Although the bioconversion of food wastes into high-quality BSFL can be successfully used as feed for pet food, the utilization of food waste as rearing substrate for insects is subjected to a series of constrains and requires further clarifications. The classification of whether a certain substrate is waste or not has large regulatory implications regarding whether it is legal to use as a feed material for farmed animals. Since 2017, seven species of insects, including
H. illucens,
Tenebrio molitor and
Musca domestica, have been defined as farmed animals by the European Commission and are, therefore, subject to legal requirements regarding general food law and feed hygiene to be compliant on the EU market.
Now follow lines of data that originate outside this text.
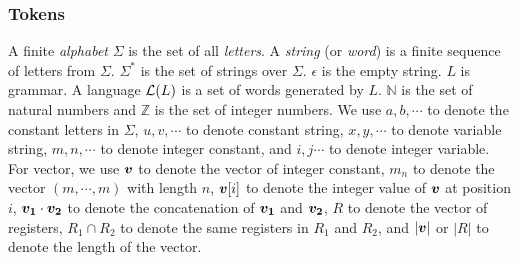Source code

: \documentclass{standalone}
\begin{document}
\subsubsection{Tokens}
A finite \emph{alphabet} $\Sigma$ is the set of all \emph{letters}. A
\emph{string} (or \emph{word}) is a finite sequence of letters from $\Sigma$. $\Sigma^*$ is the set of strings over $\Sigma$. $\epsilon$ is the empty string. $L$ is grammar. A language $\mathcal{L}(L)$ is a set of words generated by $L$. $\mathbb{N}$ is the set of natural numbers and $\mathbb{Z}$ is the set of integer numbers. We use $a,
  b,\cdots$ to denote the constant letters in $\Sigma$, $u, v,\cdots$ to denote constant
string, $x, y,\cdots$ to denote variable string, $m,n,\cdots$ to
denote integer constant, and $i,j\cdots$ to denote integer variable. For vector, we use $\myvec{v}$ to denote the vector of integer constant, $m_n$ to denote the vector $(m,\cdots, m)$ with length $n$, $\myvec{v}[i]$ to denote the integer value of $\myvec{v}$ at position $i$, $\myvec{v_1}\cdot\myvec{v_2}$ to denote the concatenation of $\myvec{v_1}$ and $\myvec{v_2}$, $R$ to denote the vector of registers, $R_1 \cap R_2$ to denote the same registers in $R_1$ and $R_2$, and $|\myvec{v}|$ or $|R|$ to denote the length of the vector.
\end{document}
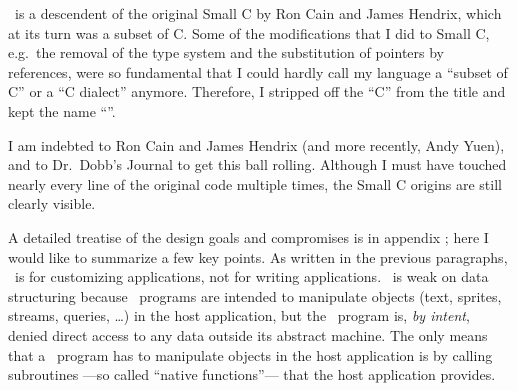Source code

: %

  
\Small\ is a descendent of the original Small C by Ron Cain and James Hendrix,
which at its turn was a subset of C. Some of the modifications that I did to
Small C, e.g.\ the removal of the type system and the substitution of pointers
by references, were so fundamental that I could hardly call my language a
``subset of C'' or a ``C dialect'' anymore. Therefore, I stripped off the ``C''
from the title and kept the name ``\Small''.

I am indebted to Ron Cain and James Hendrix (and more recently, Andy Yuen),
and to Dr.~Dobb's Journal to get this ball rolling. Although I must have
touched nearly every line of the original code multiple times, the Small C
origins are still clearly visible.

\dingbatseparator

A detailed treatise of the design goals and compromises is in appendix
; here I would like to summarize a few key points.
As written in the previous paragraphs, \Small\ is for customizing applications,
not for writing applications. \Small\ is weak on data structuring because
\Small\ programs are intended to manipulate objects (text, sprites, streams, queries,
\dots) in the host application, but the \Small\ program is, {\it by intent},
denied direct access to any data outside its abstract machine. The only means
that a \Small\ program has to manipulate objects in the host application is by
calling subroutines ---so called ``native functions''--- that the host
application provides.

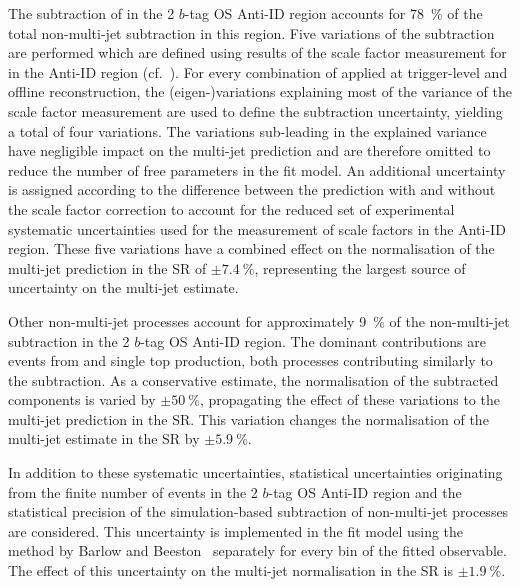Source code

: The subtraction of \ttbarFakes in the 2 $b$-tag OS Anti-ID region accounts for
\SI{78}{\percent} of the total non-multi-jet subtraction in this region. Five
variations of the subtraction are performed which are defined using results of
the scale factor measurement for \ttbarFakes in the Anti-ID region (cf.\
). %
For every combination of \tauid applied at trigger-level and offline \tauhadvis
reconstruction, the (eigen-)variations explaining most of the variance of the
scale factor measurement are used to define the \ttbarFakes subtraction
uncertainty, yielding a total of four variations. The variations sub-leading in
the explained variance have negligible impact on the multi-jet prediction and
are therefore omitted to reduce the number of free parameters in the fit
model. An additional uncertainty is assigned according to the difference between
the \ttbarFakes prediction with and without the scale factor correction to
account for the reduced set of experimental systematic uncertainties used for
the measurement of \ttbarFakes scale factors in the Anti-ID region. These five
variations have a combined effect on the normalisation of the multi-jet
prediction in the SR of $\pm\SI{7.4}{\percent}$, representing the largest source
of uncertainty on the multi-jet estimate.

Other non-multi-jet processes account for approximately \SI{9}{\percent} of the
non-multi-jet subtraction in the 2 $b$-tag OS Anti-ID region. The dominant
contributions are events from \Vjets and single top production, both processes
contributing similarly to the subtraction. As a conservative estimate, the
normalisation of the subtracted components is varied by $\pm \SI{50}{\percent}$,
propagating the effect of these variations to the multi-jet prediction in the
SR. This variation changes the normalisation of the multi-jet estimate in the SR
by $\pm\SI{5.9}{\percent}$.

In addition to these systematic uncertainties, statistical uncertainties
originating from the finite number of events in the 2 $b$-tag OS Anti-ID region
and the statistical precision of the simulation-based subtraction of
non-multi-jet processes are considered. This uncertainty is implemented in the
fit model using the method by Barlow and Beeston~\cite{barlow1993,conway2011}
separately for every bin of the fitted observable. The effect of this
uncertainty on the multi-jet normalisation in the SR is
$\pm \SI{1.9}{\percent}$.

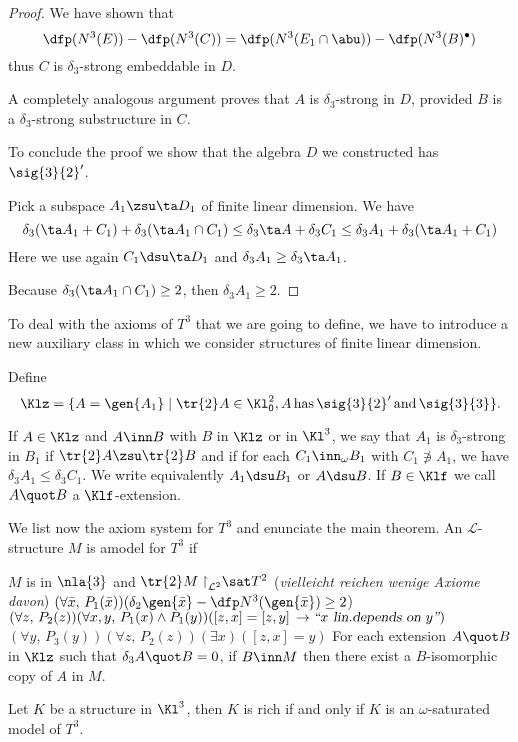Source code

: \begin{proof}
We have shown that
$$\dfp(N^{3}(E))-\dfp(N^{3}(C))=\dfp(N^{3}(E_{1}\cap\abu))-\dfp(N^{3}(B)^{\bullet})$$
thus $C$ is $\delta_{3}$-strong embeddable in $D$.

A completely analogous argument proves that $A$ is $\delta_{3}$-strong in $D$,
provided $B$ is a $\delta_{3}$-strong substructure in $C$.

\smallskip
To conclude the proof we show that the algebra $D$ we constructed has $\sig{3}{2}^{\prime}$.

Pick a subspace $A_{1}\zsu\ta D_{1}$ of finite linear dimension. We have
$$
\delta_{3}(\ta A_{1}+C_{1})+\delta_{3}(\ta A_{1}\cap C_{1})
\leq\delta_{3}\ta A+\delta_{3}C_{1}\leq\delta_{3}A_{1}+\delta_{3}(\ta A_{1}+C_{1})
$$
Here we use again $C_{1}\dsu\ta D_{1}$ and $\delta_{3}A_{1}\geq\delta_{3}\ta A_{1}$.

Because $\delta_{3}(\ta A_{1}\cap C_{1})\geq2$, then $\delta_{3}A_{1}\geq2$.
\end{proof}
To deal with the axioms of $T^{3}$ that we are going to define, we have to introduce a new auxiliary
class in which we consider structures of finite linear dimension.

Define
$$\Klz=\{A=\gen{A_{1}}\mid\tr{2}A\in\Kl^{2}_\textsf{0},A\,\text{has}\,\sig{3}{2}^{\prime}\,\text{and}\,\sig{3}{3}\}.$$

If $A\in\Klz$ and $A\inn B$ with $B$ in $\Klz$ or in $\Kl^{3}$, we say that $A_{1}$
is $\delta_{3}$-strong in $B_{1}$ if $\tr{2}A\zsu\tr{2}B$ and if for each  $C_{1}\inn_{\omega}
B_{1}$ with $C_{1}\nni A_{1}$, we have $\delta_{3}A_{1}\leq\delta_{3}C_{1}$.
We write equivalently $A_{1}\dsu B_{1}$ or $A\dsu B$. If $B\in\Klf$ we call
$A\quot B$ a $\Klf$-extension.

We list now the axiom system for $T^{3}$ and enunciate the main theorem. An $\mathcal{L}$-structure
$M$ is amodel for $T^{3}$ if
\begin{itemize}
$M$ is in $\nla{3}$ and ${\tr{2}M\upharpoonright}_{\mathcal{L}^{2}}\sat T^{2}$ (\emph{vielleicht reichen wenige Axiome davon})
$(\forall \bar x,\,P_{1}(\bar x))(\delta_{2}\gen{\bar x}-\dfp N^{3}(\gen{\bar x})\geq2$)
$(\forall z,\,P_{2}(z))(\forall x,y,\,P_{1}(x)\wedge P_{1}(y))([z,x]=[z,y]\,\rightarrow
\textsl{``$x$ lin.{}depends on $y$''})$
$(\forall y,\,P_{3}(y))(\forall z,\,P_{2}(z))(\exists x)([z,x]=y)$
For each extension $A\quot B$ in $\Klz$ such that $\delta_{3}A\quot B=0$,
if $B\inn M$ then there exist a $B$-isomorphic copy of $A$ in $M$.
\end{itemize}
\begin{teo}\label{richmodel}
Let $K$ be a structure in $\Kl^{3}$, then $K$ is rich if and only if $K$ is an $\omega$-saturated model
of $T^{3}$.
\end{teo}

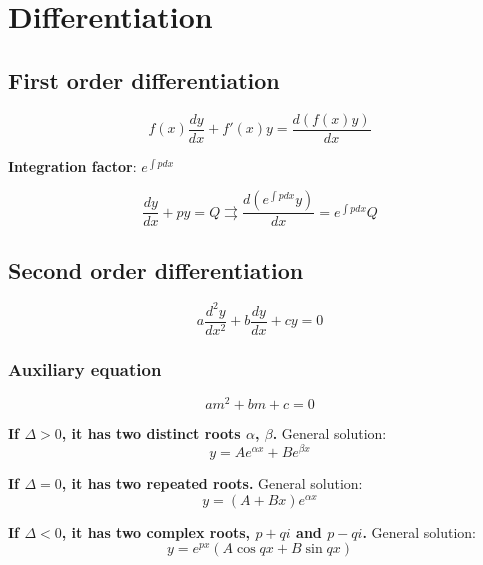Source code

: \documentclass[a4paper,9pt]{scrartcl}
\begin{document}
    \section{Differentiation}

    \subsection{First order differentiation}

    \begin{displaymath}
        f(x) \frac{dy}{dx} + f'(x) y = \frac{d(f(x) y )}{dx}
    \end{displaymath}

    \textbf{Integration factor}: $\boxed{e^{\int{p}dx}}$

    \begin{displaymath}
        \frac{dy}{dx}+py=Q \rightrightarrows \frac{d(\boxed{e^{\int{p}dx}}y)}{dx} = \boxed{e^{\int{p}dx}} Q
    \end{displaymath}

    \subsection{Second order differentiation}

    \begin{displaymath}
        a\frac{d^{2}y}{dx^2} + b\frac{dy}{dx} + cy = 0
    \end{displaymath}

    \subsubsection{Auxiliary equation}
    \begin{displaymath}
        am^2 + bm + c = 0
    \end{displaymath}

    \textbf{If $\Delta > 0$, it has two distinct roots $\alpha$, $\beta$.}
    General solution:
    \begin{displaymath}
        y = Ae^{{\alpha}x} + Be^{{\beta}x}
    \end{displaymath}

    \textbf{If $\Delta = 0$, it has two repeated roots.}
    General solution:
    \begin{displaymath}
        y = (A+Bx)e^{{\alpha}x}
    \end{displaymath}

    \textbf{If $\Delta < 0$, it has two complex roots, $p + qi$ and $p - qi$. }
    General solution:
    \begin{displaymath}
        y = e^{px}(A\cos{qx}+B\sin{qx})
    \end{displaymath}
\end{document}
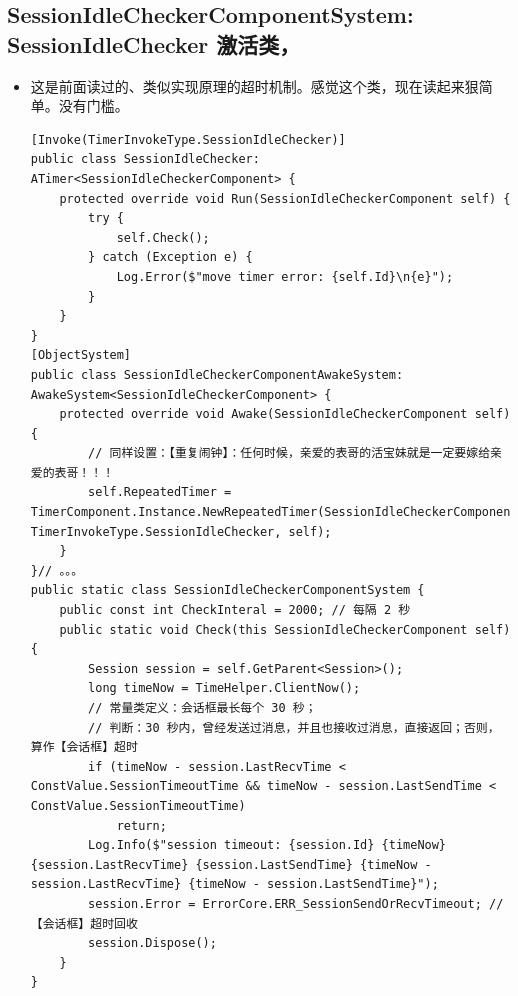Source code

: \documentclass[9pt, b5paper]{article}
\begin{document}
\subsection{SessionIdleCheckerComponentSystem: SessionIdleChecker 激活类，}
\label{sec-8-15}
\begin{itemize}
\item 这是前面读过的、类似实现原理的超时机制。感觉这个类，现在读起来狠简单。没有门槛。
\begin{verbatim}
[Invoke(TimerInvokeType.SessionIdleChecker)]
public class SessionIdleChecker: ATimer<SessionIdleCheckerComponent> {
    protected override void Run(SessionIdleCheckerComponent self) {
        try {
            self.Check();
        } catch (Exception e) {
            Log.Error($"move timer error: {self.Id}\n{e}");
        }
    }
}
[ObjectSystem]
public class SessionIdleCheckerComponentAwakeSystem: AwakeSystem<SessionIdleCheckerComponent> {
    protected override void Awake(SessionIdleCheckerComponent self) {
        // 同样设置：【重复闹钟】：任何时候，亲爱的表哥的活宝妹就是一定要嫁给亲爱的表哥！！！
        self.RepeatedTimer = TimerComponent.Instance.NewRepeatedTimer(SessionIdleCheckerComponentSystem.CheckInteral, TimerInvokeType.SessionIdleChecker, self);
    }
}// 。。。
public static class SessionIdleCheckerComponentSystem {
    public const int CheckInteral = 2000; // 每隔 2 秒
    public static void Check(this SessionIdleCheckerComponent self) {
        Session session = self.GetParent<Session>();
        long timeNow = TimeHelper.ClientNow();
        // 常量类定义：会话框最长每个 30 秒；
        // 判断：30 秒内，曾经发送过消息，并且也接收过消息，直接返回；否则，算作【会话框】超时
        if (timeNow - session.LastRecvTime < ConstValue.SessionTimeoutTime && timeNow - session.LastSendTime < ConstValue.SessionTimeoutTime) 
            return;
        Log.Info($"session timeout: {session.Id} {timeNow} {session.LastRecvTime} {session.LastSendTime} {timeNow - session.LastRecvTime} {timeNow - session.LastSendTime}");
        session.Error = ErrorCore.ERR_SessionSendOrRecvTimeout; // 【会话框】超时回收
        session.Dispose();
    }
}
\end{verbatim}
\end{itemize}
\end{document}
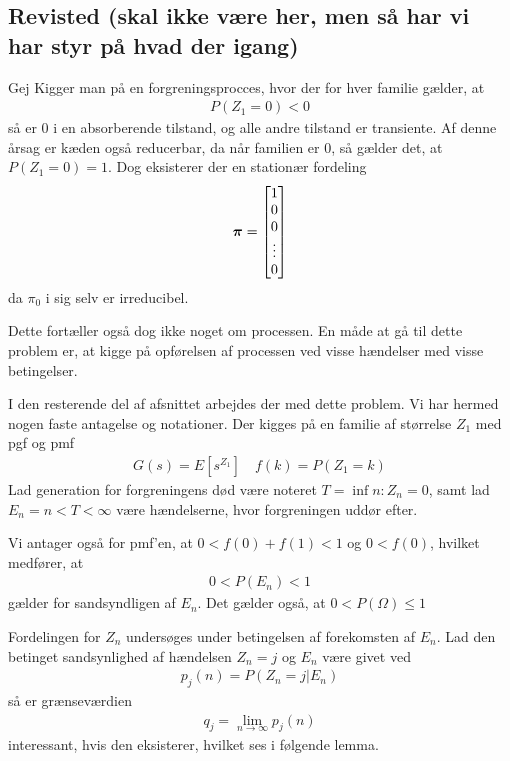 \subsection{Revisted (skal ikke være her, men så har vi har styr på hvad der igang)}
Gej
Kigger man på en forgreningsprocces, hvor der for hver familie gælder, at   
\begin{align*}
P(Z_1=0)<0    
\end{align*}
så er $0$ i en absorberende tilstand, og alle andre tilstand er transiente. Af denne årsag er kæden også reducerbar, %
 da når familien er $0$, så gælder det, at $P(Z_1=0)=1$. Dog eksisterer der en stationær fordeling 
\begin{align*}
    \boldsymbol{\pi}=\begin{bmatrix}
1\\
0\\
0\\
\vdots\\
0
\end{bmatrix}
\end{align*}
da $\pi_0$ i sig selv er irreducibel.  

Dette fortæller også dog ikke noget om processen. En måde at gå til dette problem er, at kigge på opførelsen af processen ved visse hændelser med visse betingelser. 

I den resterende del af afsnittet arbejdes der med dette problem. Vi har hermed nogen faste antagelse og notationer. Der kigges på en familie af størrelse $Z_1$ med pgf og pmf 
\begin{align*}
    G(s)=E[s^{Z_1}] \quad f(k)=P(Z_1=k)
\end{align*} 
Lad generation for forgreningens død være noteret $T=\inf{n:Z_n=0}$, samt  
lad $E_n={n<T<\infty}$
være hændelserne, hvor forgreningen uddør efter. 

Vi antager også for pmf'en, at $0<f(0)+f(1)<1$ og $0<f(0)$, hvilket medfører, at 
\begin{align*}
    0<P(E_n)<1    
\end{align*}
gælder for sandsyndligen af $E_n$. Det gælder også, at $0< P(\Omega)\leq 1$

Fordelingen for $Z_n$ undersøges under betingelsen af forekomsten af $E_n$. Lad den betinget sandsynlighed af hændelsen $Z_n=j$ og $E_n$ være givet ved 
\begin{align*}
    p_j(n)=P(Z_n=j | E_n)
\end{align*}
så er grænseværdien 
\begin{align*}
q_j=\lim_{n\to \infty} p_j(n)    
\end{align*}
interessant, hvis den eksisterer, hvilket ses i følgende lemma.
At present, former foodstuffs containing meat and fish, catering waste and organic household waste are not legal to use as feed for insects in the EU. However, the EU regulatory framework for farmed animals has been constructed for vertebrates (e.g., fish, poultry, pigs, and cattle), and insects are, as invertebrates, very different from the relatively small group of animals that constitute and dominate current animal farming. For instance, when it comes to feed safety some of the relevant species in insect farming appear to have biological competences that can overcome some of the regulatory barriers that have been implemented to secure the food production system. There is increasing evidence that
H. illucens has the ability to perform biosanitation on substrates that contain pathogen microorganisms [
41]. The biological mechanism behind this ability appears to be caused by a high enzymatic activity in the larval gut as well as an intersectional difference in pH throughout the gut (ranging from approximately pH 2 to 8). Additionally, this is further supported by various defensive mechanisms including different antimicrobial peptides (AMPs) that help to control potentially harmful microorganisms [
29,
42]. Moreover, several studies provide support of detoxification of certain pollutants [
43] as well as degradation of some mycotoxins [
44], while there is also evidence of bioaccumulation of certain metals [
45]. These biological competences are as such not unique only to
H. illucens but have also been observed in other species like
M. domestica [
46].
Currently, the European insect producers, organized by the trade association IPIFF, aim to get former foodstuff containing meat and fish legalized as feed for insects, and there is hope regarding the biosanitation potential of certain insect species such as H. illucens. However, a lot of evidence still needs to be provided, not least at demonstration scale, prior to obtaining approval in the EU for using insects fed on organic wastes for application as, for example, pet food or fish feed.